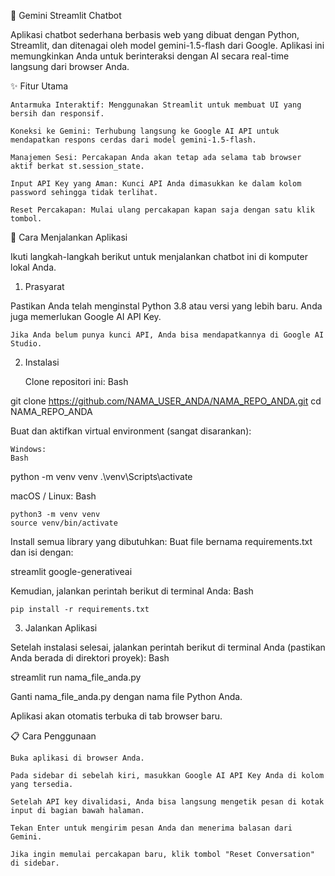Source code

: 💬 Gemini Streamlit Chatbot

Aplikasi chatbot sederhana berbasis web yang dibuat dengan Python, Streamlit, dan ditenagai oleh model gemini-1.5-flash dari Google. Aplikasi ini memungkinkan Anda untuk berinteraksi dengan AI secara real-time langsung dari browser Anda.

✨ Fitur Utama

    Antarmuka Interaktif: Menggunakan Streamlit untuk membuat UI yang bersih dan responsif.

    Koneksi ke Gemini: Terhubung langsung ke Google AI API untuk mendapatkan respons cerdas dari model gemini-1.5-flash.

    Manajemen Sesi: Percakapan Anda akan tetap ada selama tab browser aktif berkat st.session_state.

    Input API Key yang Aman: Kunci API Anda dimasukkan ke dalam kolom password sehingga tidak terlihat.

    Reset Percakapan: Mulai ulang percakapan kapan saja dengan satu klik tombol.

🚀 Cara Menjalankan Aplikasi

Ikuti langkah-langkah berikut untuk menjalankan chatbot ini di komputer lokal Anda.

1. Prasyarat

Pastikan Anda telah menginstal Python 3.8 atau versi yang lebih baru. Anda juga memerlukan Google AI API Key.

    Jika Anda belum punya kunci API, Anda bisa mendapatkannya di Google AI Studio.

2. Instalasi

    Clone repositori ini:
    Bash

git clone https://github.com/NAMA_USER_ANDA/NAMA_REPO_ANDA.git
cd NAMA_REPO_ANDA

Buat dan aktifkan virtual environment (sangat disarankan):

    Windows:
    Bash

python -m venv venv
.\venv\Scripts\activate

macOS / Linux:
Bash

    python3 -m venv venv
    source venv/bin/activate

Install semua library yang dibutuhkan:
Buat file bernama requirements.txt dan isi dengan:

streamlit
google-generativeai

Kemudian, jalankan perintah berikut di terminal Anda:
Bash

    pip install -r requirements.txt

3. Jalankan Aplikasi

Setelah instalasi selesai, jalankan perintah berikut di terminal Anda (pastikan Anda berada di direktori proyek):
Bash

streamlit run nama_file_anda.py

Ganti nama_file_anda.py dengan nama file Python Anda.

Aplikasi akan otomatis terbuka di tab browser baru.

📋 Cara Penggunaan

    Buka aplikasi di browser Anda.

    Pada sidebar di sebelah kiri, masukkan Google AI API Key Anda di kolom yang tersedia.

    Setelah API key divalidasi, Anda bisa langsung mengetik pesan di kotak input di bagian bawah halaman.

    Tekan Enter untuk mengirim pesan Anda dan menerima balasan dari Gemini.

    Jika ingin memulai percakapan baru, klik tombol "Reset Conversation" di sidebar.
━━━━━━━━━━━━━━━━━━━━━━━━━━━━━━
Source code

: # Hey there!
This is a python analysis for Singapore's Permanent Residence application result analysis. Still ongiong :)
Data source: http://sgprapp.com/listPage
━━━━━━━━━━━━━━━━━━━━━━━━━━━━━━
◆ **Work required**
Identify the lines in the entries that hold "Reset" and return each one.

◆ **Answer to this task**
    Reset Percakapan: Mulai ulang percakapan kapan saja dengan satu klik tombol.
    Jika ingin memulai percakapan baru, klik tombol "Reset Conversation" di sidebar.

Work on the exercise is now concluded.